Compensation

  • Un mois après sa mise en œuvre, APF France handicap alerte sur un manque d’informations, une prestation très insuffisante et des parents exclus

    Un mois après l’entrée en vigueur du décret sur la PCH parentalité, APF France handicap exprime sa forte déception : parents et Maisons départementales des personnes handicapées (MDPH) pas ou peu informés ; départements interrogatifs sur le financement ; statut transitoire de la disposition restant à confirmer.
    Revendication de longue date d’APF France handicap, la PCH parentalité telle qu’elle a été décidée exclut à l’heure actuelle de nombreux parents en situation de handicap et pour d’autres, ne prend pas en compte leurs besoins réels.
    De plus, l’association rappelle que la logique forfaitaire proposée est contraire au principe de l’individualisation, fondement essentiel du droit à compensation.
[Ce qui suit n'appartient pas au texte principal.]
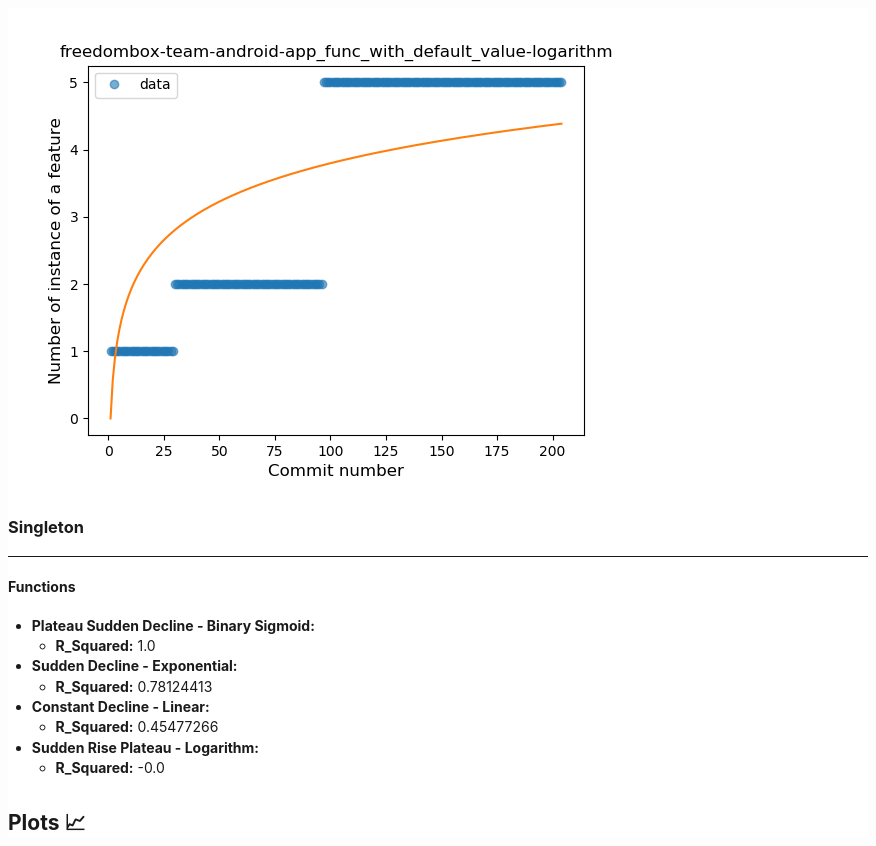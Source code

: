 ![freedombox-team-android-app T6](../plots/freedombox-team-android-app_func_with_default_value_T6.png)
### <a name="singleton">Singleton</a>
----
#### Functions
* **Plateau Sudden Decline - Binary Sigmoid:** ![equation](http://latex.codecogs.com/svg.latex?%5Cfrac%7B-2.0%7D%7B1%20&plus;%20%5Cepsilon%5E%28-47.211017%28x%20-19.499796%29%29%7D%20&plus;%202.0)
    * **R_Squared:** 1.0
* **Sudden Decline - Exponential:** ![equation](http://latex.codecogs.com/svg.latex?18.513238x%5E%7B0.942104%7D%20&plus;%20-0.107596)
    * **R_Squared:** 0.78124413
* **Constant Decline - Linear:** ![equation](http://latex.codecogs.com/svg.latex?-0.017834x%20&plus;%201.291011)
    * **R_Squared:** 0.45477266
* **Sudden Rise Plateau - Logarithm:** ![equation](http://latex.codecogs.com/svg.latex?0.0%5Clog_%7B1085.72557%7D%28x%29%20&plus;%200.372549)
    * **R_Squared:** -0.0

**Plots** :chart_with_upwards_trend:
-----
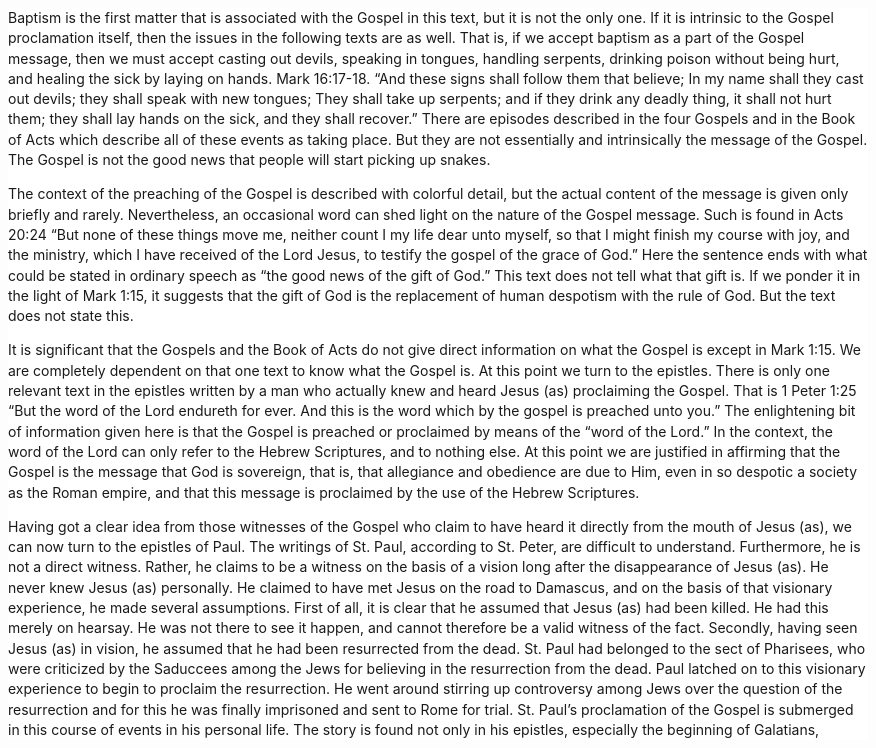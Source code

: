 Baptism is the first matter that is associated with the Gospel in this
text, but it is not the only one. If it is intrinsic to the Gospel
proclamation itself, then the issues in the following texts are as well.
That is, if we accept baptism as a part of the Gospel message, then we
must accept casting out devils, speaking in tongues, handling serpents,
drinking poison without being hurt, and healing the sick by laying on
hands. Mark 16:17-18. “And these signs shall follow them that believe;
In my name shall they cast out devils; they shall speak with new
tongues; They shall take up serpents; and if they drink any deadly
thing, it shall not hurt them; they shall lay hands on the sick, and
they shall recover.” There are episodes described in the four Gospels
and in the Book of Acts which describe all of these events as taking
place. But they are not essentially and intrinsically the message of the
Gospel. The Gospel is not the good news that people will start picking
up snakes.

The context of the preaching of the Gospel is described with colorful
detail, but the actual content of the message is given only briefly and
rarely. Nevertheless, an occasional word can shed light on the nature of
the Gospel message. Such is found in Acts 20:24 “But none of these
things move me, neither count I my life dear unto myself, so that I
might finish my course with joy, and the ministry, which I have received
of the Lord Jesus, to testify the gospel of the grace of God.” Here the
sentence ends with what could be stated in ordinary speech as “the good
news of the gift of God.” This text does not tell what that gift is. If
we ponder it in the light of Mark 1:15, it suggests that the gift of God
is the replacement of human despotism with the rule of God. But the text
does not state this.

It is significant that the Gospels and the Book of Acts do not give
direct information on what the Gospel is except in Mark 1:15. We are
completely dependent on that one text to know what the Gospel is. At
this point we turn to the epistles. There is only one relevant text in
the epistles written by a man who actually knew and heard Jesus (as)
proclaiming the Gospel. That is 1 Peter 1:25 “But the word of the Lord
endureth for ever. And this is the word which by the gospel is preached
unto you.” The enlightening bit of information given here is that the
Gospel is preached or proclaimed by means of the “word of the Lord.” In
the context, the word of the Lord can only refer to the Hebrew
Scriptures, and to nothing else. At this point we are justified in
affirming that the Gospel is the message that God is sovereign, that is,
that allegiance and obedience are due to Him, even in so despotic a
society as the Roman empire, and that this message is proclaimed by the
use of the Hebrew Scriptures.

Having got a clear idea from those witnesses of the Gospel who claim to
have heard it directly from the mouth of Jesus (as), we can now turn to
the epistles of Paul. The writings of St. Paul, according to St. Peter,
are difficult to understand. Furthermore, he is not a direct witness.
Rather, he claims to be a witness on the basis of a vision long after
the disappearance of Jesus (as). He never knew Jesus (as) personally. He
claimed to have met Jesus on the road to Damascus, and on the basis of
that visionary experience, he made several assumptions. First of all, it
is clear that he assumed that Jesus (as) had been killed. He had this
merely on hearsay. He was not there to see it happen, and cannot
therefore be a valid witness of the fact. Secondly, having seen Jesus
(as) in vision, he assumed that he had been resurrected from the dead.
St. Paul had belonged to the sect of Pharisees, who were criticized by
the Saduccees among the Jews for believing in the resurrection from the
dead. Paul latched on to this visionary experience to begin to proclaim
the resurrection. He went around stirring up controversy among Jews over
the question of the resurrection and for this he was finally imprisoned
and sent to Rome for trial. St. Paul’s proclamation of the Gospel is
submerged in this course of events in his personal life. The story is
found not only in his epistles, especially the beginning of Galatians,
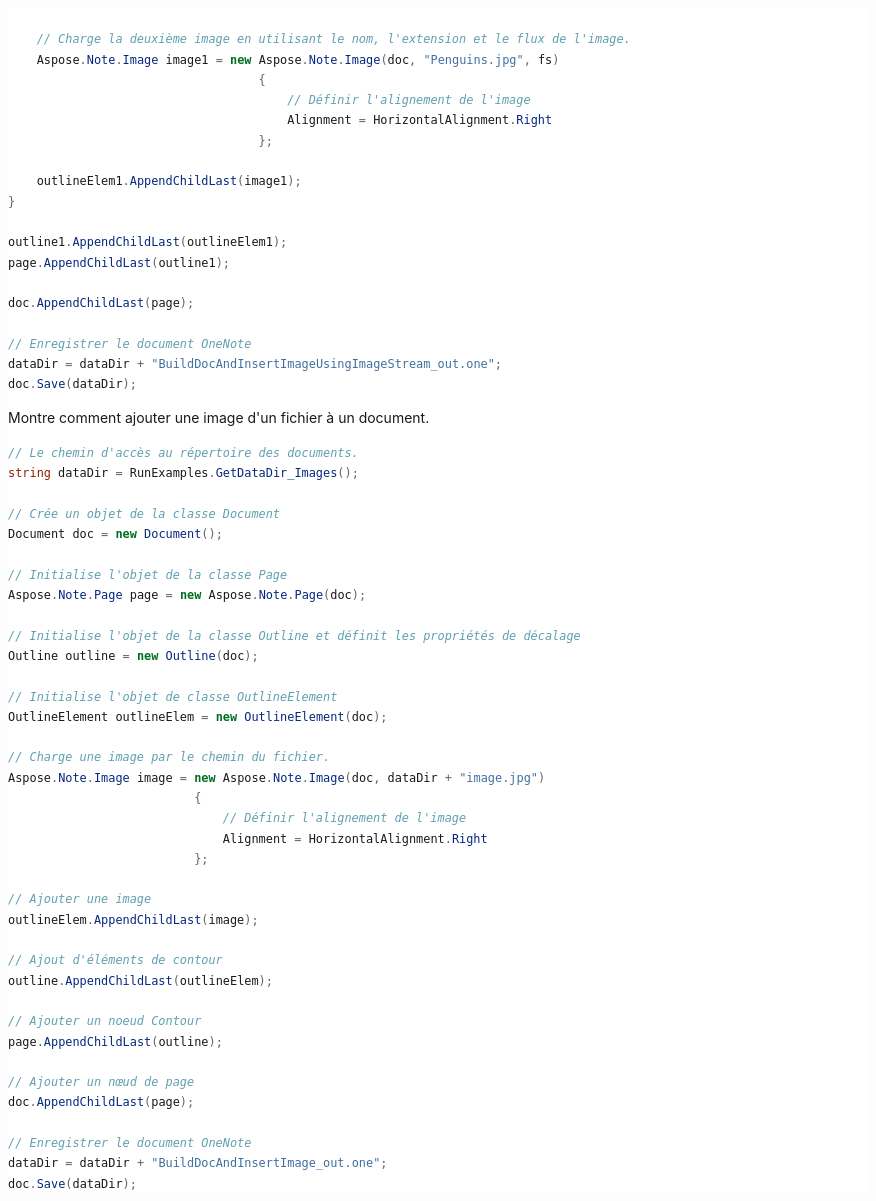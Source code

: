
 ```csharp

    // Charge la deuxième image en utilisant le nom, l'extension et le flux de l'image.
    Aspose.Note.Image image1 = new Aspose.Note.Image(doc, "Penguins.jpg", fs)
                                   {
                                       // Définir l'alignement de l'image
                                       Alignment = HorizontalAlignment.Right
                                   };

    outlineElem1.AppendChildLast(image1);
}

outline1.AppendChildLast(outlineElem1);
page.AppendChildLast(outline1);

doc.AppendChildLast(page);

// Enregistrer le document OneNote
dataDir = dataDir + "BuildDocAndInsertImageUsingImageStream_out.one";
doc.Save(dataDir);
```

Montre comment ajouter une image d'un fichier à un document.

```csharp
// Le chemin d'accès au répertoire des documents.
string dataDir = RunExamples.GetDataDir_Images();

// Crée un objet de la classe Document
Document doc = new Document();

// Initialise l'objet de la classe Page
Aspose.Note.Page page = new Aspose.Note.Page(doc);

// Initialise l'objet de la classe Outline et définit les propriétés de décalage
Outline outline = new Outline(doc);

// Initialise l'objet de classe OutlineElement
OutlineElement outlineElem = new OutlineElement(doc);

// Charge une image par le chemin du fichier.
Aspose.Note.Image image = new Aspose.Note.Image(doc, dataDir + "image.jpg")
                          {
                              // Définir l'alignement de l'image
                              Alignment = HorizontalAlignment.Right
                          };

// Ajouter une image
outlineElem.AppendChildLast(image);

// Ajout d'éléments de contour
outline.AppendChildLast(outlineElem);

// Ajouter un noeud Contour
page.AppendChildLast(outline);

// Ajouter un nœud de page
doc.AppendChildLast(page);

// Enregistrer le document OneNote
dataDir = dataDir + "BuildDocAndInsertImage_out.one";
doc.Save(dataDir);
```
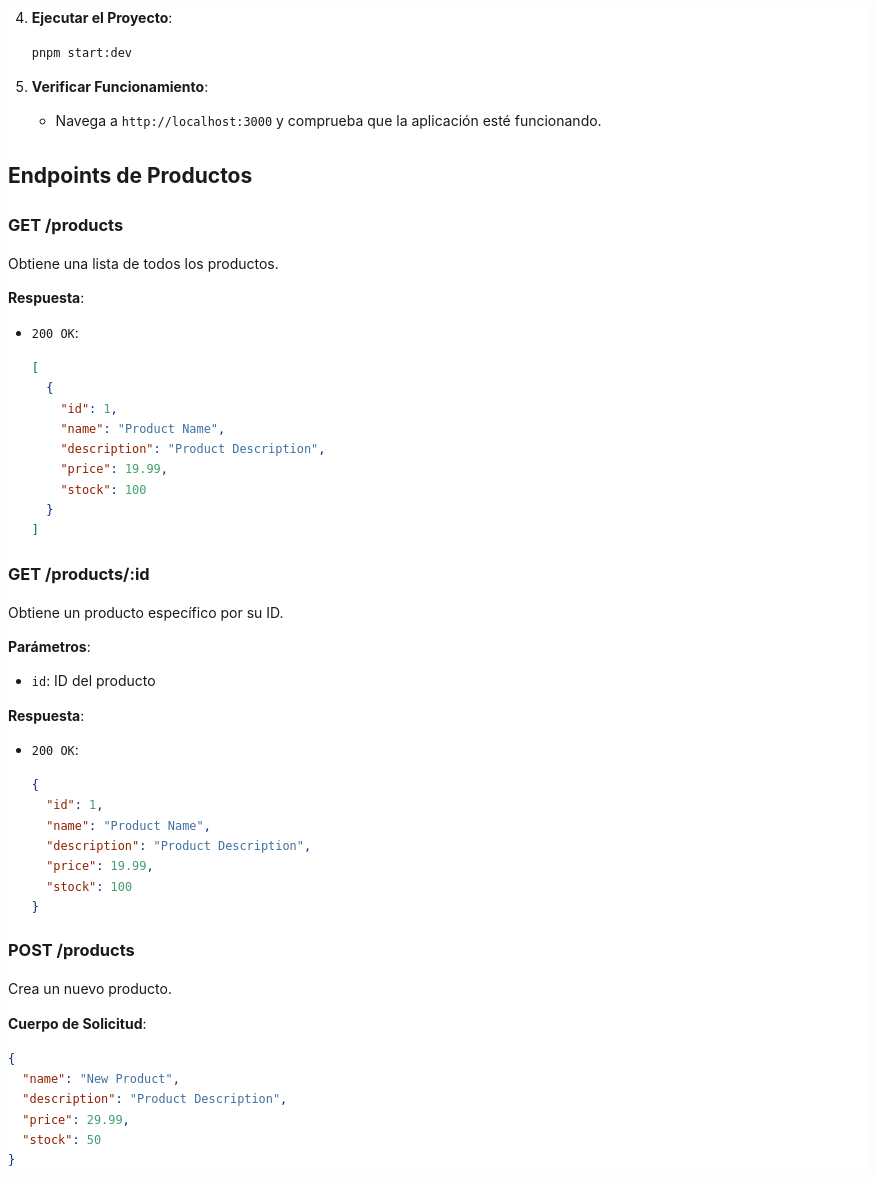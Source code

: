 
4. **Ejecutar el Proyecto**:

   ```bash
   pnpm start:dev
   ```

5. **Verificar Funcionamiento**:
   - Navega a `http://localhost:3000` y comprueba que la aplicación esté funcionando.



## Endpoints de Productos

### **GET /products**
Obtiene una lista de todos los productos.

**Respuesta**:
- `200 OK`: 
  ```json
  [
    {
      "id": 1,
      "name": "Product Name",
      "description": "Product Description",
      "price": 19.99,
      "stock": 100
    }
  ]
  ```

### **GET /products/:id**
Obtiene un producto específico por su ID.

**Parámetros**:
- `id`: ID del producto

**Respuesta**:
- `200 OK`: 
  ```json
  {
    "id": 1,
    "name": "Product Name",
    "description": "Product Description",
    "price": 19.99,
    "stock": 100
  }
  ```

### **POST /products**
Crea un nuevo producto.

**Cuerpo de Solicitud**:
```json
{
  "name": "New Product",
  "description": "Product Description",
  "price": 29.99,
  "stock": 50
}
```
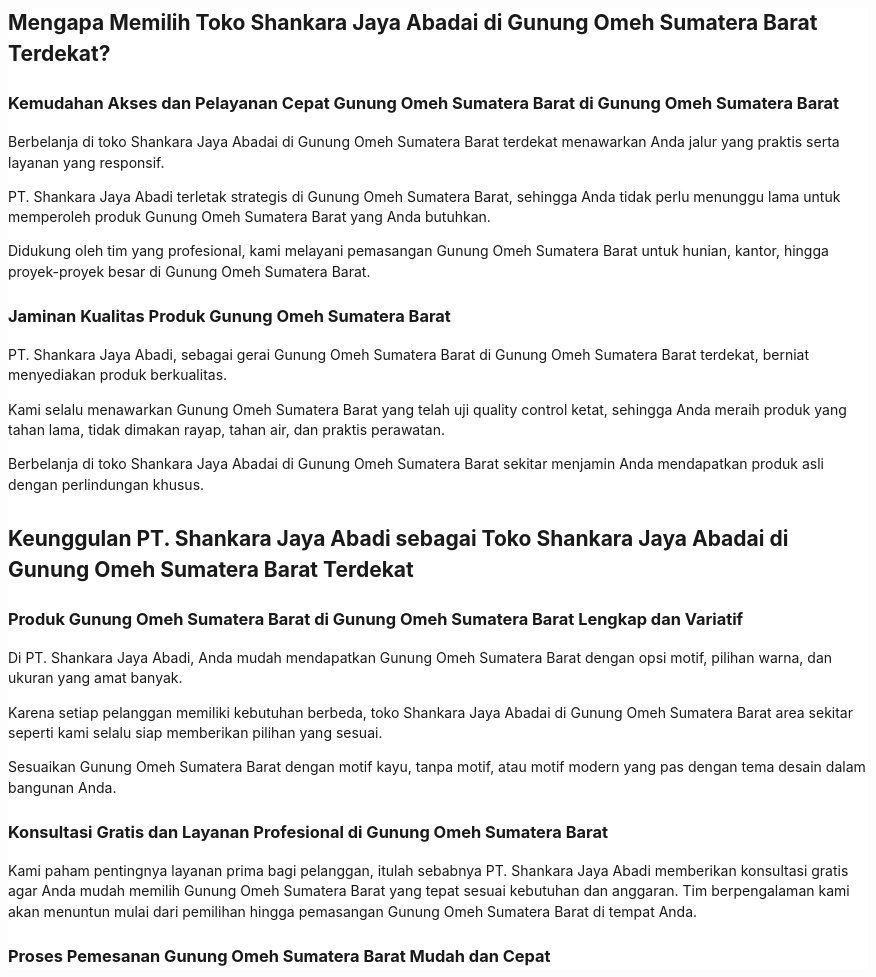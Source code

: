 
## Mengapa Memilih Toko Shankara Jaya Abadai di Gunung Omeh Sumatera Barat Terdekat?

### Kemudahan Akses dan Pelayanan Cepat Gunung Omeh Sumatera Barat di Gunung Omeh Sumatera Barat

Berbelanja di toko Shankara Jaya Abadai di Gunung Omeh Sumatera Barat terdekat menawarkan Anda jalur yang praktis serta layanan yang responsif.

PT. Shankara Jaya Abadi terletak strategis di Gunung Omeh Sumatera Barat, sehingga Anda tidak perlu menunggu lama untuk memperoleh produk Gunung Omeh Sumatera Barat yang Anda butuhkan.

Didukung oleh tim yang profesional, kami melayani pemasangan Gunung Omeh Sumatera Barat untuk hunian, kantor, hingga proyek-proyek besar di Gunung Omeh Sumatera Barat.

### Jaminan Kualitas Produk Gunung Omeh Sumatera Barat

PT. Shankara Jaya Abadi, sebagai gerai Gunung Omeh Sumatera Barat di Gunung Omeh Sumatera Barat terdekat, berniat menyediakan produk berkualitas.

Kami selalu menawarkan Gunung Omeh Sumatera Barat yang telah uji quality control ketat, sehingga Anda meraih produk yang tahan lama, tidak dimakan rayap, tahan air, dan praktis perawatan.

Berbelanja di toko Shankara Jaya Abadai di Gunung Omeh Sumatera Barat sekitar menjamin Anda mendapatkan produk asli dengan perlindungan khusus.

## Keunggulan PT. Shankara Jaya Abadi sebagai Toko Shankara Jaya Abadai di Gunung Omeh Sumatera Barat Terdekat

### Produk Gunung Omeh Sumatera Barat di Gunung Omeh Sumatera Barat Lengkap dan Variatif

Di PT. Shankara Jaya Abadi, Anda mudah mendapatkan Gunung Omeh Sumatera Barat dengan opsi motif, pilihan warna, dan ukuran yang amat banyak.

Karena setiap pelanggan memiliki kebutuhan berbeda, toko Shankara Jaya Abadai di Gunung Omeh Sumatera Barat area sekitar seperti kami selalu siap memberikan pilihan yang sesuai.

Sesuaikan Gunung Omeh Sumatera Barat dengan motif kayu, tanpa motif, atau motif modern yang pas dengan tema desain dalam bangunan Anda.

### Konsultasi Gratis dan Layanan Profesional di Gunung Omeh Sumatera Barat

Kami paham pentingnya layanan prima bagi pelanggan, itulah sebabnya PT. Shankara Jaya Abadi memberikan konsultasi gratis agar Anda mudah memilih Gunung Omeh Sumatera Barat yang tepat sesuai kebutuhan dan anggaran. Tim berpengalaman kami akan menuntun mulai dari pemilihan hingga pemasangan Gunung Omeh Sumatera Barat di tempat Anda.

### Proses Pemesanan Gunung Omeh Sumatera Barat Mudah dan Cepat
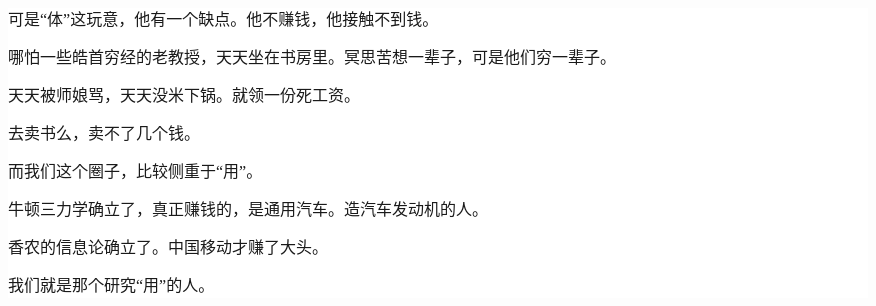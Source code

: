 <p style="line-height: 24px;">
<span style="font-size: 16px; line-height: 24px; font-family: 楷体;">
</span>
</p>
<p style="line-height: 24px;">
<span style="font-size: 16px; line-height: 24px; font-family: 楷体;">
</span>
</p>
<p style="line-height: 24px;">
<span style="font-size: 16px; line-height: 24px; font-family: 楷体;">
</span>
</p>
<p style="line-height: 24px;">
<span style="font-size: 16px; line-height: 24px; font-family: 楷体;">
          可是“体”这玩意，他有一个缺点。他不赚钱，他接触不到钱。
         </span>
</p>
<p style="line-height: 24px;">
<span style="font-size: 16px; line-height: 24px; font-family: 楷体;">
          哪怕一些皓首穷经的老教授，天天坐在书房里。冥思苦想一辈子，可是他们穷一辈子。
         </span>
</p>
<p style="line-height: 24px;">
<span style="font-size: 16px; line-height: 24px; font-family: 楷体;">
          天天被师娘骂，天天没米下锅。就领一份死工资。
         </span>
</p>
<p style="line-height: 24px;">
<span style="font-size: 16px; line-height: 24px; font-family: 楷体;">
          去卖书么，卖不了几个钱。
         </span>
</p>
<p style="line-height: 24px;">
<span style="font-size: 16px; line-height: 24px; font-family: 楷体;">
</span>
</p>
<p style="line-height: 24px;">
<span style="font-size: 16px; line-height: 24px; font-family: 楷体;">
</span>
</p>
<p style="line-height: 24px;">
<span style="font-size: 16px; line-height: 24px; font-family: 楷体;">
          而我们这个圈子，比较侧重于“用”。
         </span>
</p>
<p style="line-height: 24px;">
<span style="font-size: 16px; line-height: 24px; font-family: 楷体;">
          牛顿三力学确立了，真正赚钱的，是通用汽车。造汽车发动机的人。
         </span>
</p>
<p style="line-height: 24px;">
<span style="font-size: 16px; line-height: 24px; font-family: 楷体;">
          香农的信息论确立了。中国移动才赚了大头。
         </span>
</p>
<p style="line-height: 24px;">
<span style="font-size: 16px; line-height: 24px; font-family: 楷体;">
</span>
</p>
<p style="line-height: 24px;">
<span style="font-size: 16px; line-height: 24px; font-family: 楷体;">
          我们就是那个研究“用”的人。
         </span>
</p>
    L’association attend donc du gouvernement des engagements fermes à faire évoluer cette prestation vers un retour au principe d’individualisation en 2022, avec un accès élargi aux parents en situation de handicap aujourd’hui exclus ainsi qu’un financement pérenne, à la hauteur des besoins et des attentes.
    Un mois après l’ouverture de la PCH aux parents en situation de handicap, force est de constater que l’information concernant ce nouveau droit n’est pas passée auprès des parents en situation de handicap et pas suffisamment auprès des MDPH. En outre, un certain nombre de parents sont exclus de ces dispositions et d’autres ne verront pas leurs attentes satisfaites.
    Sans compter les départements qui envisagent difficilement la possibilité de financer ce droit.
    C’est le premier bilan que dresse APF France handicap qui s’appuie sur les témoignages de ses acteurs : ses représentants siégeant en Commissions des droits et de l'autonomie des personnes handicapées et en Commissions exécutives des MDPH, ses services d’accompagnement, ses adhérents et des parents en situation de handicap eux-mêmes.
    Ainsi, il ressort que les modalités proposées par cette prestation sont discriminantes et mettent de côté un certain nombre de parents en situation de handicap : les critères d’éligibilité sont trop restrictifs :
    - en subordonnant l’éligibilité de l’aide à la parentalité à celle de l’aide humaine de la PCH, de nombreux parents se retrouvent exclus alors qu’ils expriment clairement un besoin avéré d’aide humaine à la parentalité ;
    - un seul forfait sera attribué par famille quel que soit le nombre d’enfants ;
    - les parents, mêmes éligibles, ayant un enfant de plus de 7 ans, ne percevront aucune prestation ;
    - etc.

    Par ailleurs, APF France handicap alerte sur le fait que le principe de forfait (900 € / mois) qui peut apparaître, dans un premier temps attractif, ne répond pas suffisamment aux besoins d’un grand nombre de parents en situation de handicap.
    L’association signale aussi que les parents les plus dépendants ayant besoin d’une aide humaine liée à la parentalité de plusieurs heures par jour ne trouveront pas une réponse adaptée. En effet, l’aide prévoit, pour un enfant de 0 à 3 ans, 1 heure en moyenne par jour et 30 minutes pour un enfant âgé de 3 à 7 ans, et ceci dans le meilleur des cas.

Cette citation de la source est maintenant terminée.